## [DIRECTIONS FOR THIS TASK]
When you write out the entries, keep every line exactly as it appears.

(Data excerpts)

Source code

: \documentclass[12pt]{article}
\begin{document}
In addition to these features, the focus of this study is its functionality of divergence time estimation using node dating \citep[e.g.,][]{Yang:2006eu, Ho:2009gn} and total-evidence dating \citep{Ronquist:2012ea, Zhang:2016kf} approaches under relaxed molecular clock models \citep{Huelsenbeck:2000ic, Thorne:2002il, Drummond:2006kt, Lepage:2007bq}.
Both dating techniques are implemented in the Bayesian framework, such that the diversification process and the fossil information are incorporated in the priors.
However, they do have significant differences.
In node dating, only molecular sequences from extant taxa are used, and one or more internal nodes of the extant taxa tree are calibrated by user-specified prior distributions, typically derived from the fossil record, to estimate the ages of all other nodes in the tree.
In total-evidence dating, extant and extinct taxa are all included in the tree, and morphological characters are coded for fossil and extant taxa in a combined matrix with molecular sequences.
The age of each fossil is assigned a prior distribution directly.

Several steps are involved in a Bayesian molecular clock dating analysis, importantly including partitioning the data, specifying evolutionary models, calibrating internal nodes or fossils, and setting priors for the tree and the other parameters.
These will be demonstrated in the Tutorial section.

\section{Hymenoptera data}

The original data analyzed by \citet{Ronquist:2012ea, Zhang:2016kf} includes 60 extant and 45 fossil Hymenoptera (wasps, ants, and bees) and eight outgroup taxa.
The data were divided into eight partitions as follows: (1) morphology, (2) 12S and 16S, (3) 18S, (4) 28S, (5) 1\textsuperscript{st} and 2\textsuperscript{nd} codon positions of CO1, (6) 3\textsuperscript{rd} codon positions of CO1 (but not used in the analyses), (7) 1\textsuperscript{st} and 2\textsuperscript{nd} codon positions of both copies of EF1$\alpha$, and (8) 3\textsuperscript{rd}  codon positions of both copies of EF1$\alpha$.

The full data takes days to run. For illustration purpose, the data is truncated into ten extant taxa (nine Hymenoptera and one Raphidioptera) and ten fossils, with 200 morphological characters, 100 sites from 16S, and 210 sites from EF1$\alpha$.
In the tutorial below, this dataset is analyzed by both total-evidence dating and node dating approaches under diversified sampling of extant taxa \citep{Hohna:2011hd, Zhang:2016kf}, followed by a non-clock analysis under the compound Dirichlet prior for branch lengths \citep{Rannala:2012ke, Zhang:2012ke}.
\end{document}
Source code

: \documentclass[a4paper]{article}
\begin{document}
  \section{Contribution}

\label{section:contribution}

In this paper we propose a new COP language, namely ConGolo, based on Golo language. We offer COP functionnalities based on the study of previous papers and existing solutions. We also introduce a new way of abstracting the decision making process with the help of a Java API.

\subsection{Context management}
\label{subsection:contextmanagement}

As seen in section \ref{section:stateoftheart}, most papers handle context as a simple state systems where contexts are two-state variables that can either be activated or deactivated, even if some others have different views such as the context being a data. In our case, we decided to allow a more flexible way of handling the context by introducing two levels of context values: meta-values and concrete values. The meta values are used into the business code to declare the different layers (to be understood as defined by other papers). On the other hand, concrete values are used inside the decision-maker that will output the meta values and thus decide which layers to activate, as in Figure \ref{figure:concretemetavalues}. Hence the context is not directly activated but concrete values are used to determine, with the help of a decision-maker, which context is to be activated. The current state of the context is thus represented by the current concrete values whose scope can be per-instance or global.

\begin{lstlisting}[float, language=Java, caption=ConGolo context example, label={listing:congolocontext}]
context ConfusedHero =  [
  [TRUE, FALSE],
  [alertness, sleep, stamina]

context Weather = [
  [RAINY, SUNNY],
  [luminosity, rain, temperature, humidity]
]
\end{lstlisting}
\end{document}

## [TASK SOLUTION]
Source code

: \documentclass[12pt]{article}
\begin{document}
In addition to these features, the focus of this study is its functionality of divergence time estimation using node dating \citep[e.g.,][]{Yang:2006eu, Ho:2009gn} and total-evidence dating \citep{Ronquist:2012ea, Zhang:2016kf} approaches under relaxed molecular clock models \citep{Huelsenbeck:2000ic, Thorne:2002il, Drummond:2006kt, Lepage:2007bq}.
Both dating techniques are implemented in the Bayesian framework, such that the diversification process and the fossil information are incorporated in the priors.
However, they do have significant differences.
In node dating, only molecular sequences from extant taxa are used, and one or more internal nodes of the extant taxa tree are calibrated by user-specified prior distributions, typically derived from the fossil record, to estimate the ages of all other nodes in the tree.
In total-evidence dating, extant and extinct taxa are all included in the tree, and morphological characters are coded for fossil and extant taxa in a combined matrix with molecular sequences.
The age of each fossil is assigned a prior distribution directly.

Several steps are involved in a Bayesian molecular clock dating analysis, importantly including partitioning the data, specifying evolutionary models, calibrating internal nodes or fossils, and setting priors for the tree and the other parameters.
These will be demonstrated in the Tutorial section.

\section{Hymenoptera data}

The original data analyzed by \citet{Ronquist:2012ea, Zhang:2016kf} includes 60 extant and 45 fossil Hymenoptera (wasps, ants, and bees) and eight outgroup taxa.
The data were divided into eight partitions as follows: (1) morphology, (2) 12S and 16S, (3) 18S, (4) 28S, (5) 1\textsuperscript{st} and 2\textsuperscript{nd} codon positions of CO1, (6) 3\textsuperscript{rd} codon positions of CO1 (but not used in the analyses), (7) 1\textsuperscript{st} and 2\textsuperscript{nd} codon positions of both copies of EF1$\alpha$, and (8) 3\textsuperscript{rd}  codon positions of both copies of EF1$\alpha$.

The full data takes days to run. For illustration purpose, the data is truncated into ten extant taxa (nine Hymenoptera and one Raphidioptera) and ten fossils, with 200 morphological characters, 100 sites from 16S, and 210 sites from EF1$\alpha$.
In the tutorial below, this dataset is analyzed by both total-evidence dating and node dating approaches under diversified sampling of extant taxa \citep{Hohna:2011hd, Zhang:2016kf}, followed by a non-clock analysis under the compound Dirichlet prior for branch lengths \citep{Rannala:2012ke, Zhang:2012ke}.
\end{document}
Source code

: \documentclass[a4paper]{article}
\begin{document}
  \section{Contribution}

\label{section:contribution}

In this paper we propose a new COP language, namely ConGolo, based on Golo language. We offer COP functionnalities based on the study of previous papers and existing solutions. We also introduce a new way of abstracting the decision making process with the help of a Java API.

\subsection{Context management}
\label{subsection:contextmanagement}

As seen in section \ref{section:stateoftheart}, most papers handle context as a simple state systems where contexts are two-state variables that can either be activated or deactivated, even if some others have different views such as the context being a data. In our case, we decided to allow a more flexible way of handling the context by introducing two levels of context values: meta-values and concrete values. The meta values are used into the business code to declare the different layers (to be understood as defined by other papers). On the other hand, concrete values are used inside the decision-maker that will output the meta values and thus decide which layers to activate, as in Figure \ref{figure:concretemetavalues}. Hence the context is not directly activated but concrete values are used to determine, with the help of a decision-maker, which context is to be activated. The current state of the context is thus represented by the current concrete values whose scope can be per-instance or global.

\begin{lstlisting}[float, language=Java, caption=ConGolo context example, label={listing:congolocontext}]
context ConfusedHero =  [
  [TRUE, FALSE],
  [alertness, sleep, stamina]

context Weather = [
  [RAINY, SUNNY],
  [luminosity, rain, temperature, humidity]
]
\end{lstlisting}
\end{document}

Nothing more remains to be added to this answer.